Kahve makinasının cezvelerine kahve ve şeker koyup çalıştırdım. 4'er tane 4'er tane piştiler, kızlar içeriye götürmeye başladı. Ama soru sormayı unutmuyorlardı tabi.

"Ee nasıl geçti?" dedi Mehtap. Kahve makinasına diktim gözlerimi. "Oldu işte."

Hala gülüyorlardı. "Anlatsana kızım, çatlatma insanı." Onlara döndüm. "Evlenin görün amk. Neyini anlatayım size?"

"Aman da utanırmış bizim kız." Sema sen akıllı kızdın, sen bari yapmasaydın. "Utanmaktan değil, neyini anlatacağım amk? Oldu bitti işte."

"Az önce de olmuş galiba?"

Ters ters baktım Ahsen'e. "Sen anlat o zaman Ahsen."

"Anlatırım." dedi rahat rahat. Sinirle tekrar kahve makinasına döndüm. Bide anlatırım diyor ya. Anlatılır mı amk? Ayıp lan ayıp.

Dolabı açtım ama çikolata, soda falan göremedim. Evde şu anda kahve ve yengemin sarmalarından başka bişey yok. Çünkü neden olsun?

Akşama balayına gideceğimiz için ve 10 günlük bir tatil olduğu için almadık bişey. Evimizin sefasını resmen içeridekiler sürüyordu. Ben amele çalışıyordum daha ilk günden. Ne Aykut'tan kurtuluş var, ne diğerlerinden arkadaş.. Keşke sizde gelseydiniz. Çünkü bi tek siz yoksunuz burada.

Herkesin kahvesini dağıttıktan sonra hepimiz salona geçtik. Bok kafalı asi kocam kalkıp kendine sandalye aldı ve yanıma oturdu.

"Dinlendiniz mi reis?" dedi Oğuzhan gülerek.

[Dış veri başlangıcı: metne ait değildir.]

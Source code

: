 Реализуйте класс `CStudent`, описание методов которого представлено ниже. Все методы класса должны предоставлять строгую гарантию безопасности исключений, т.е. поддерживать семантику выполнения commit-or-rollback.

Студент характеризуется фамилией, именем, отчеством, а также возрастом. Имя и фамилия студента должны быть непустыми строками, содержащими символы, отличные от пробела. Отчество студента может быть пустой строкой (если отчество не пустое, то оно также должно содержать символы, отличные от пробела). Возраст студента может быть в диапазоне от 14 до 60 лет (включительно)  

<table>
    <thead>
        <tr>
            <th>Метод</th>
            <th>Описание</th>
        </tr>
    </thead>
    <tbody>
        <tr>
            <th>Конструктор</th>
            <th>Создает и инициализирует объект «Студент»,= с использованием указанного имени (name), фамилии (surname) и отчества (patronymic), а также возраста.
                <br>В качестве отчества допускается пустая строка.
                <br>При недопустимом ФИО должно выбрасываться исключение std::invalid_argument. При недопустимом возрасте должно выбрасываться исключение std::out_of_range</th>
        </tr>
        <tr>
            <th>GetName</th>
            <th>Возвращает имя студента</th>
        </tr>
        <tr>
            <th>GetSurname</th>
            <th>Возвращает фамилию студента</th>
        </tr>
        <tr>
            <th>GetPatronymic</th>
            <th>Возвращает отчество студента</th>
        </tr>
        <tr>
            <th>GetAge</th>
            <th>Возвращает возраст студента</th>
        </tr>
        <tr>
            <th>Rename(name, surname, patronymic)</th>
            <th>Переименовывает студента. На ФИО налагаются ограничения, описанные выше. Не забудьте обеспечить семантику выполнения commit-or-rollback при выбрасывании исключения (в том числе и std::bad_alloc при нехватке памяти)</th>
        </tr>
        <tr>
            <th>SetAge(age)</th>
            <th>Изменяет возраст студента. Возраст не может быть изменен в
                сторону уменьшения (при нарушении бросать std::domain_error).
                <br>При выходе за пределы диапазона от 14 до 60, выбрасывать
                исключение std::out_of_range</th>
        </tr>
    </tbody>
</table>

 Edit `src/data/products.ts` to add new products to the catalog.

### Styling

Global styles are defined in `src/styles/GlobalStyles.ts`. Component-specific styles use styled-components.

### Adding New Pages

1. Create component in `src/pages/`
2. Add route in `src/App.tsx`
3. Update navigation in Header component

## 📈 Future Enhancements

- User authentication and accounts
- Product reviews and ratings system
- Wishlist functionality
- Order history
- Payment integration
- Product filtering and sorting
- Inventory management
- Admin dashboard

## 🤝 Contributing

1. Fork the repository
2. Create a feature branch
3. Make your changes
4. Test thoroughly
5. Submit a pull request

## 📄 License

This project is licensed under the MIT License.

Yer altı dünyasının tek ismiyim ben amk. Tek. Yok başka. Benden bir tane daha yok.

"Dinlendik." dedi benim oğlan. Sonra bana döndü. "Bana kahve yok mu?" Ters bakışlarım bu sefer onun üzerindeydi. İçemez şu anda. Duşa girmedi çünkü.

Yok anlamında baktım ama bu sefer de "Niye?" diye sordu. Elimde kalacak. Valla kalacak. Tekrar misafirlere baktım. Ağır ağır, aheste aheste içtiler kahvelerini.

"Asil." dedi Petek abla. "Arabadan bavulu getir hadi." Bize yerleşmeye niyetleri var galiba.

"Tatil için aldıkların bizdeydi ablacım." dedi bana bakarak. "Onları getirdik." O da gülüyor tabi.

"Size yerleşmiyoruz abicim, korkma." Asil varya sana ne desem az amk az. Düştün gözümden. Göt herif.

Asil gidip bavulu getirdi arabadan, girişe koydu. Yavaş yavaş kalkmaya niyetlenirler diye bekledim ama olmadı. Bütün evi gezmeye karar verdiler.

Erkekler spor odasına girdiklerinde aynı tepkiyi verdiler. "Amk! Çok iyi lan burası. Ulan reis varya, yapmışın yine yapacağını."

Sinema odasına girdikleri gibi koltuğu açtırdılar, hepsi yattı üzerine. Aklıma yatak geldi. Çaktırmadan aralarından ayrılıp yukarı çıktım hemen. Darmadağınık yatağın hali. Hemen düzeltmeye başladım. Çünkü bu yüzsüz herifler biliyorum ki buna da laf yapacaklardı. Hainler, gaddarlar, vicdansız arkadaşlar. Adi topluluk.